Goal of the exercise
Copy each line of the entries that includes the word "caption".

▼▼▼

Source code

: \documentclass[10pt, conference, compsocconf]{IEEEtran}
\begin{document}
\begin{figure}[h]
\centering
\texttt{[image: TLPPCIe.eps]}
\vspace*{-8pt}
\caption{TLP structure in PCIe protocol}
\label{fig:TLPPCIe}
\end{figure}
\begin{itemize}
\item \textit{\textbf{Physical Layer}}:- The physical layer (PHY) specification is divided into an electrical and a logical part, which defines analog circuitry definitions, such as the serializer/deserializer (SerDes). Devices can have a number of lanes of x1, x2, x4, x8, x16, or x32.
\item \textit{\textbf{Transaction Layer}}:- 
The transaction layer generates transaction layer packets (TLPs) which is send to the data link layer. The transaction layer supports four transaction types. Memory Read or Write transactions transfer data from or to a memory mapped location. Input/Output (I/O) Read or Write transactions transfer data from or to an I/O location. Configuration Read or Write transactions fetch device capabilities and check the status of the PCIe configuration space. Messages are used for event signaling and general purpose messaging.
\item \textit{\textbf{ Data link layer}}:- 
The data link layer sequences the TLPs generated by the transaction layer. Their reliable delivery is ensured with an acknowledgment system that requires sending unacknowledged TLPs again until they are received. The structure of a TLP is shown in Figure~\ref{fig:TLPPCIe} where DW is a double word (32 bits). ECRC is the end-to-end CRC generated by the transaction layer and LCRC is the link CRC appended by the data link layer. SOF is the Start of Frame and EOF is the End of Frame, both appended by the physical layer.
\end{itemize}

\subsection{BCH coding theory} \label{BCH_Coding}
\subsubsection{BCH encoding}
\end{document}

▲▲▲
▼▼▼

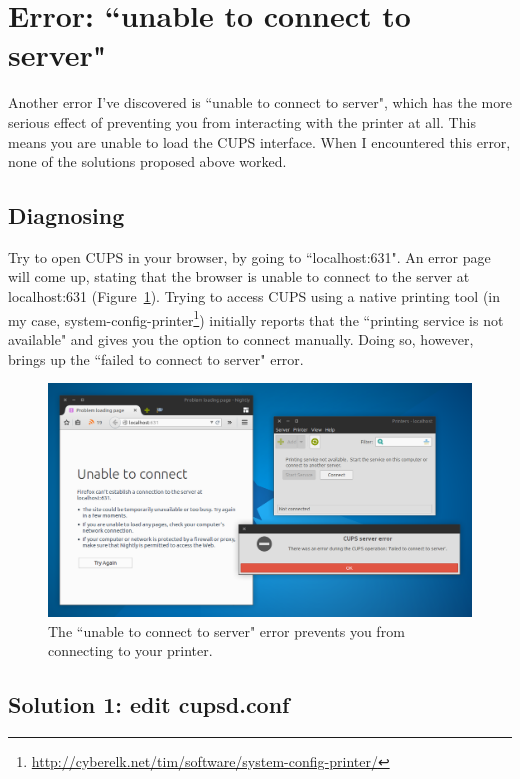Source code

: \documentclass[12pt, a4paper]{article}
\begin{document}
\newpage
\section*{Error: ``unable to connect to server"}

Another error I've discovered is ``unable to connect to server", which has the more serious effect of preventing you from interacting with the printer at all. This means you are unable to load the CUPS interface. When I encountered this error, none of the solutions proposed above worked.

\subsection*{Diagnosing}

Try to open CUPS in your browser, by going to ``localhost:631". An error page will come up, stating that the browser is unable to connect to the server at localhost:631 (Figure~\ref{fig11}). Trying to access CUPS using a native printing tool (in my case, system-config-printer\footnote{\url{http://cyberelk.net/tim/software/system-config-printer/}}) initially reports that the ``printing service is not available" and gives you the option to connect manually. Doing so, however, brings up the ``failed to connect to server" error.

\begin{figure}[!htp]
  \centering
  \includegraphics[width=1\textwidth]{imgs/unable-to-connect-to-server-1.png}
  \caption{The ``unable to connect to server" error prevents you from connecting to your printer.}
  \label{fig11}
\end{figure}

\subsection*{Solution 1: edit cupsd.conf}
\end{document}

▲▲▲

Your response
\caption{TLP structure in PCIe protocol}
  \caption{The ``unable to connect to server" error prevents you from connecting to your printer.}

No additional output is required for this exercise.